### TASK ITEM
Whenever a line below holds the word "duration", copy that line.

[Source texts of formatted documents]

▬▬▬▬▬▬

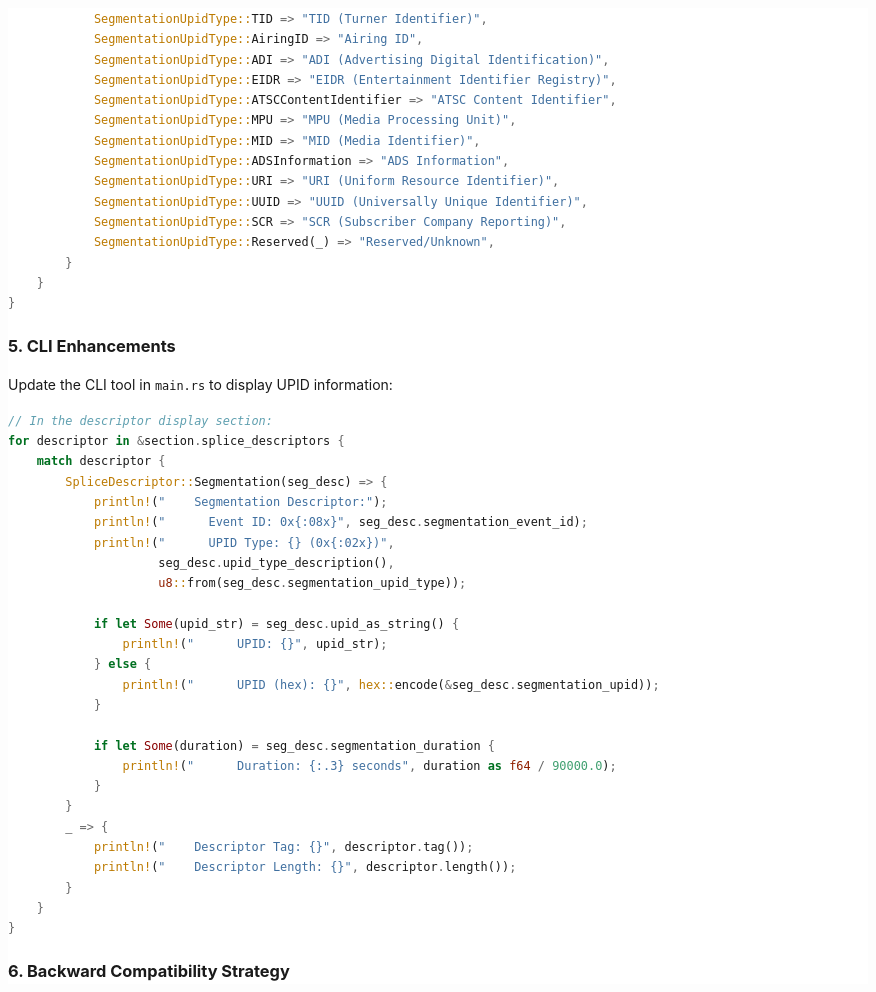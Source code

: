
 ```rust
            SegmentationUpidType::TID => "TID (Turner Identifier)",
            SegmentationUpidType::AiringID => "Airing ID",
            SegmentationUpidType::ADI => "ADI (Advertising Digital Identification)",
            SegmentationUpidType::EIDR => "EIDR (Entertainment Identifier Registry)",
            SegmentationUpidType::ATSCContentIdentifier => "ATSC Content Identifier",
            SegmentationUpidType::MPU => "MPU (Media Processing Unit)",
            SegmentationUpidType::MID => "MID (Media Identifier)",
            SegmentationUpidType::ADSInformation => "ADS Information",
            SegmentationUpidType::URI => "URI (Uniform Resource Identifier)",
            SegmentationUpidType::UUID => "UUID (Universally Unique Identifier)",
            SegmentationUpidType::SCR => "SCR (Subscriber Company Reporting)",
            SegmentationUpidType::Reserved(_) => "Reserved/Unknown",
        }
    }
}
```

### 5. CLI Enhancements

Update the CLI tool in `main.rs` to display UPID information:

```rust
// In the descriptor display section:
for descriptor in &section.splice_descriptors {
    match descriptor {
        SpliceDescriptor::Segmentation(seg_desc) => {
            println!("    Segmentation Descriptor:");
            println!("      Event ID: 0x{:08x}", seg_desc.segmentation_event_id);
            println!("      UPID Type: {} (0x{:02x})", 
                     seg_desc.upid_type_description(),
                     u8::from(seg_desc.segmentation_upid_type));
            
            if let Some(upid_str) = seg_desc.upid_as_string() {
                println!("      UPID: {}", upid_str);
            } else {
                println!("      UPID (hex): {}", hex::encode(&seg_desc.segmentation_upid));
            }
            
            if let Some(duration) = seg_desc.segmentation_duration {
                println!("      Duration: {:.3} seconds", duration as f64 / 90000.0);
            }
        }
        _ => {
            println!("    Descriptor Tag: {}", descriptor.tag());
            println!("    Descriptor Length: {}", descriptor.length());
        }
    }
}
```

### 6. Backward Compatibility Strategy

▬▬▬▬▬▬

### OUTPUT FOR THIS EXERCISE
            if let Some(duration) = seg_desc.segmentation_duration {
                println!("      Duration: {:.3} seconds", duration as f64 / 90000.0);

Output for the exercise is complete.